Ardha Uttānāsana is commonly referred to as “Half Standing Forward Fold” or “Half Forward Bend.” However, the literal translation of its Sanskrit name is, “half intense stretch pose.” This comes from four Sanskrit words:

“Ardha” — meaning “half”
“Ut” — meaning “intense”
“Tan” — meaning “to stretch”
“Asana” — meaning “pose”

Even though this is an intense half standing stretch, be sure to keep the pose relaxing and comfortable. Your body will lengthen and strengthen with time and practice, so don’t overdo it by pushing too hard. You’ll get a deeper stretch if you relax more in the pose.
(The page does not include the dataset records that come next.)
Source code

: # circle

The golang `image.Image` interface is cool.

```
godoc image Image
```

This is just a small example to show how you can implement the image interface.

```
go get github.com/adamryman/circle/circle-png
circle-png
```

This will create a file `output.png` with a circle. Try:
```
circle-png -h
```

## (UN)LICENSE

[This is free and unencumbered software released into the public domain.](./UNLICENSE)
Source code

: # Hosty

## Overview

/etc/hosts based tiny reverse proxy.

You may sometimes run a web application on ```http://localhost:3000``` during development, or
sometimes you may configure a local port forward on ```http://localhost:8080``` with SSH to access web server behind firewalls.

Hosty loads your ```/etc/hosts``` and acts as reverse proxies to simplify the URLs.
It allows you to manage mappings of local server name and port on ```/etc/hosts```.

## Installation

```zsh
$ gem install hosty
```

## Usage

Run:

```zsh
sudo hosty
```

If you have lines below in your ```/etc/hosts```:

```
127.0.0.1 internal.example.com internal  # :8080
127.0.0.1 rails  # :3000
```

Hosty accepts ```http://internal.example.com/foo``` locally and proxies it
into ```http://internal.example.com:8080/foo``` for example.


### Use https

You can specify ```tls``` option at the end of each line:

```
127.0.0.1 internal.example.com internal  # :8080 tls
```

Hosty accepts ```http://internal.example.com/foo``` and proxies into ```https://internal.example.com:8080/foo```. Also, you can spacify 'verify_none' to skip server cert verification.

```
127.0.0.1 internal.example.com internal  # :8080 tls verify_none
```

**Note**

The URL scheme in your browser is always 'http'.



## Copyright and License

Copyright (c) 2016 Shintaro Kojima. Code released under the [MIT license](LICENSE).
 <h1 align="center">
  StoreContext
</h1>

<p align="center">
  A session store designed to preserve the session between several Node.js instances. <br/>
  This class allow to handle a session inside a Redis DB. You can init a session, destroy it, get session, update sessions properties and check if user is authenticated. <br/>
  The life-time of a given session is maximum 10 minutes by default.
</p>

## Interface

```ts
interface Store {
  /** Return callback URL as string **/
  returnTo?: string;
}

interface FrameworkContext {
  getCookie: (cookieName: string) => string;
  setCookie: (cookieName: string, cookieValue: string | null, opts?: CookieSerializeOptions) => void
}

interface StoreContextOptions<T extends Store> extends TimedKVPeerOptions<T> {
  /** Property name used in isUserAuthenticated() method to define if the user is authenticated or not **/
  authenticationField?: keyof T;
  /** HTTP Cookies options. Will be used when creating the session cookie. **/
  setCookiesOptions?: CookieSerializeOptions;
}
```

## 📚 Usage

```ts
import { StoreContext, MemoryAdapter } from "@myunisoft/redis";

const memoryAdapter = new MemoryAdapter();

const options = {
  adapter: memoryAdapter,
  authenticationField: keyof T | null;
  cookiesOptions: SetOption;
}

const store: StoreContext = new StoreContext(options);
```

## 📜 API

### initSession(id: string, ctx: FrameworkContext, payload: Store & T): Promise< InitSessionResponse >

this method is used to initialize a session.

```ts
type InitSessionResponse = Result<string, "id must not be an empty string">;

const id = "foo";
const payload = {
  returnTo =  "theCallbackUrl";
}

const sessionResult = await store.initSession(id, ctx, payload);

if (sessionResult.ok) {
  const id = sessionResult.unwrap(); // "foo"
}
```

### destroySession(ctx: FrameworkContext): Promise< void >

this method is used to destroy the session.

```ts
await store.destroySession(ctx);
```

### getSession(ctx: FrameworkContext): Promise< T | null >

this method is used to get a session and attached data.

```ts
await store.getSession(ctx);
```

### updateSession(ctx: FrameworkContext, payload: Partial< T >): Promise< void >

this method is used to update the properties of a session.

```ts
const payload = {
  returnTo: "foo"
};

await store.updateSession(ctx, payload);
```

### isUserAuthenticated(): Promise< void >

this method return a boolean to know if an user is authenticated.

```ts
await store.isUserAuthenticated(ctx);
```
Ardha Uttānāsana Standing Forward Bend

Ardha Uttānāsana Instructions

1. From Uttanasana (Standing Forward Bend), press your palms or fingertips into the floor (or blocks on the floor) beside your feet. With an inhale, straighten your elbows and arch your torso away from your thighs.
2. Allow yourself to look forward, but be careful not to compress the back of your neck. Hold the arched-back position for a few breaths. Then, with an exhale, release your torso into full Uttanasana.


Ardha Uttānāsana Benefits

* Calms the brain and helps relieve stress and mild depression
* Stimulates the liver and kidneys
* Stretches the hamstrings, calves and hips
* Strengthens the thighs and knees
* Improves digestion
* Reduces fatigue and anxiety
* Relieves headache and insomnia


Cautions

Those with back injuries should practice this pose with their hands resting on the back of a chair or against a wall. Keep the knees slightly bent. If you have a neck injury, keep your head down — do not lift it to gaze forward.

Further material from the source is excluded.